PICS and PICS-F in Patients with Acute Brain Injury
Within the neurointensive care unit (NeuroICU), research on PICS is emerging. It is well known that certain neurological diagnoses are associated with neurocognitive changes, for instance stroke [57, 58]. However, many disorders are heterogenous, with only a fraction of patients experiencing associated CCI; admission to the NeuroICU is more complicated than having a specific diagnosis. To the extent that neurological diagnoses do not universally require intensive care, these studies are not pertaining to PICS (or PICS-like) effects. This approach is not errant; however, it negates the effect that CCI can have on the trajectory of disease and recovery. PICS is related to the experience of critical illness.
With that limitation in mind, some diagnoses often include a portion of their hospital stay in the ICU: status epilepticus (SE), malignant cerebral edema following ischemic stroke, aneurysmal subarachnoid hemorrhage (aSAH), non-traumatic intracerebral hemorrhage (ICH), and moderate-to-severe TBI. We will focus on these ABI diagnoses here.
Status Epilepticus
SE can be either convulsive or non-convulsive (NCSE); it is considered a risk factor for future cognitive impairment [59]. In a retrospective study of outcomes following NCSE, approximately 15% of patients evidenced new cognitive impairment; however, it is unclear if some of these neurocognitive changes were related to the NCSE itself, the underlying trigger for NCSE, or medication effects [60]. The same research group found that SE patients performed poorer than controls on memory, learning, and executive functioning tasks; the SE patients also performed significantly worse on tests of motor latency than did patients with > 10 lifetime seizures (but never SE) [59].
Ischemic Stroke
Admission to the ICU following stroke depends on severity and treatment history. However, malignant edema from ischemic stroke is often treated in the ICU. In a case series evaluating long-term outcomes following decompressive hemicraniectomy in these patients, we see that 100% evidenced impairments in multiple cognitive domains and 40% endorsed clinically significant depressive symptoms [61]. When asked directly, 80% of patients considered surgery as a favorable course of action despite these deficits; 20% had aphasia too severe to answer for themselves.
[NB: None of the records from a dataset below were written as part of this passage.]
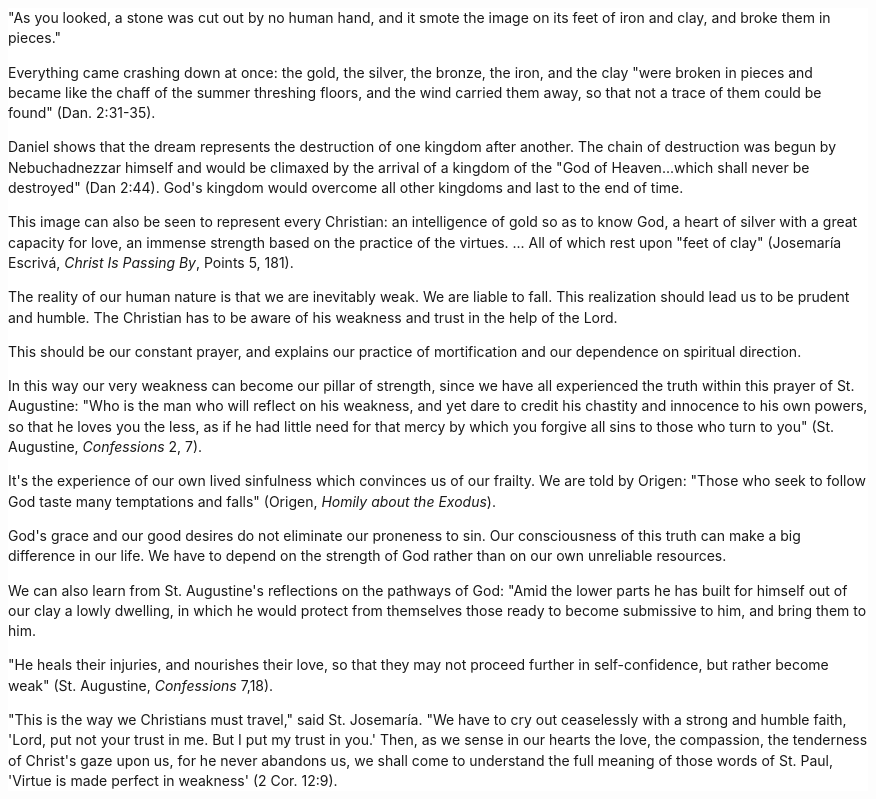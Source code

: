 "As you looked, a stone was cut out by no human hand, and it smote the
image on its feet of iron and clay, and broke them in pieces."

Everything came crashing down at once: the gold, the silver, the bronze,
the iron, and the clay "were broken in pieces and became like the chaff
of the summer threshing floors, and the wind carried them away, so that
not a trace of them could be found" (Dan. 2:31-35).

Daniel shows that the dream represents the destruction of one kingdom
after another. The chain of destruction was begun by Nebuchadnezzar
himself and would be climaxed by the arrival of a kingdom of the "God of
Heaven\...which shall never be destroyed" (Dan 2:44). God\'s kingdom
would overcome all other kingdoms and last to the end of time.

This image can also be seen to represent every Christian: an
intelligence of gold so as to know God, a heart of silver with a great
capacity for love, an immense strength based on the practice of the
virtues. ... All of which rest upon "feet of clay" (Josemaría Escrivá,
*Christ Is Passing By*, Points 5, 181).

The reality of our human nature is that we are inevitably weak. We are
liable to fall. This realization should lead us to be prudent and
humble. The Christian has to be aware of his weakness and trust in the
help of the Lord.

This should be our constant prayer, and explains our practice of
mortification and our dependence on spiritual direction.

In this way our very weakness can become our pillar of strength, since
we have all experienced the truth within this prayer of St. Augustine:
"Who is the man who will reflect on his weakness, and yet dare to credit
his chastity and innocence to his own powers, so that he loves you the
less, as if he had little need for that mercy by which you forgive all
sins to those who turn to you" (St. Augustine, *Confessions* 2, 7).

It\'s the experience of our own lived sinfulness which convinces us of
our frailty. We are told by Origen: "Those who seek to follow God taste
many temptations and falls" (Origen, *Homily about the Exodus*).

God\'s grace and our good desires do not eliminate our proneness to sin.
Our consciousness of this truth can make a big difference in our life.
We have to depend on the strength of God rather than on our own
unreliable resources.

We can also learn from St. Augustine\'s reflections on the pathways of
God: "Amid the lower parts he has built for himself out of our clay a
lowly dwelling, in which he would protect from themselves those ready to
become submissive to him, and bring them to him.

"He heals their injuries, and nourishes their love, so that they may not
proceed further in self-confidence, but rather become weak" (St.
Augustine, *Confessions* 7,18).

"This is the way we Christians must travel," said St. Josemaría. "We
have to cry out ceaselessly with a strong and humble faith, 'Lord, put
not your trust in me. But I put my trust in you.' Then, as we sense in
our hearts the love, the compassion, the tenderness of Christ's gaze
upon us, for he never abandons us, we shall come to understand the full
meaning of those words of St. Paul, 'Virtue is made perfect in weakness'
(2 Cor. 12:9).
Similar multi-domain cognitive dysfunction has been reported in less detail elsewhere in a retrospective study with a larger cohort [62].
Non-Traumatic ICH
In the multicenter, double-blind FAST trial, researchers noted a high prevalence of depression (20%) that independently and negatively impacted quality of life (QoL) [63]. Clinical severity and disability appear to impact development of depression [63]. Taking all non-traumatic ICH together, one study found a prevalence of depression and anxiety of 23% and 8%, respectively, in 48 patients who presented for formal neuropsychological assessment; cognitive impairment (memory > psychomotor > executive functioning > language > visuospatial) was noted in 77%, and 13% met criteria for dementia [64]. This effect may be further exacerbated by delirium and agitation, as seen in a prospective study measuring Neuro-QoL scores up to 1 year after surviving ICH [65]. Within the prospective PITCH cohort, 37% without preexisting dementia showed cognitive decline following their ICH, which was associated with severity of cortical atrophy [66]. A separate single-center study investigated early versus late incident dementia in ICH and found that different risk factors were influential at different times during recovery [67].
Aneurysmal SAH
In a single-center study of 111 patients, 95% reported at least one subjective cognitive or emotional complaint that affected everyday life [68]. The most commonly cited objective cognitive impairments in aSAH are related to attention, memory, and executive functioning despite reports of “good outcomes” on traditional measures (e.g., Modified Rankin) [69–71]; in the large, multicenter prospective ISAT trial cohort, 32% of patients with a “good outcome” had cognitive impairment (performance at < 5%ile in ≥ 2 cognitive domains) [72]—rates of neuropsychological impairment similar to prior studies [73, 74]. We also see a high prevalence of depression (23– 44%) in aSAH patients [69, 75–78]. In combination with cognitive impairment, these emotional complaints contribute to decreased health-related QoL and inability to return to work [72, 75, 79]. In studies that have prospectively investigated it, reported rates of anxiety and PTSD after aSAH are > 30% and > 35%, respectively [76, 78, 79]. Additionally, even in perimesencephalic SAH—which is thought to have a good prognosis—approximately one-quarter of patients (N = 39) could not return to work in a prospective study over 8 years [80]; this was attributed to new neuropsychological changes and fatigue [69, 80, 81].
Traumatic Brain Injury
Focusing on civilian studies of moderate/severe TBI, cognitive dysfunction has an inconsistent pattern of cognitive impairment [82]. Moreover, these neuropsychological changes evolve over time with different risk factors at different times [83]. In querying the Traumatic Brain Injury Model Systems dataset, researchers reported an age-related impact on decline after TBI, with patients > 26 years having an increased likelihood of decline than younger patients (16–26) [84]. At in-person 4-year follow-up of over 100 patients from the Paris-TBI cohort with severe TBI, cognitive complaints were noted in up to 68%; 43% had anxiety and 25% were noted to have depression despite nearly 80% of the cohort being independent in ADLs [85] and more than 33% being gainfully employed [86]. A separate single-center cohort of 108 moderate-to-severe patients without intracranial hemorrhage found high rates of new cognitive impairment (52%), clinically significant depression (40%), and PTSD (26%), without a relationship seen between severity of injury and cognitive outcomes [38].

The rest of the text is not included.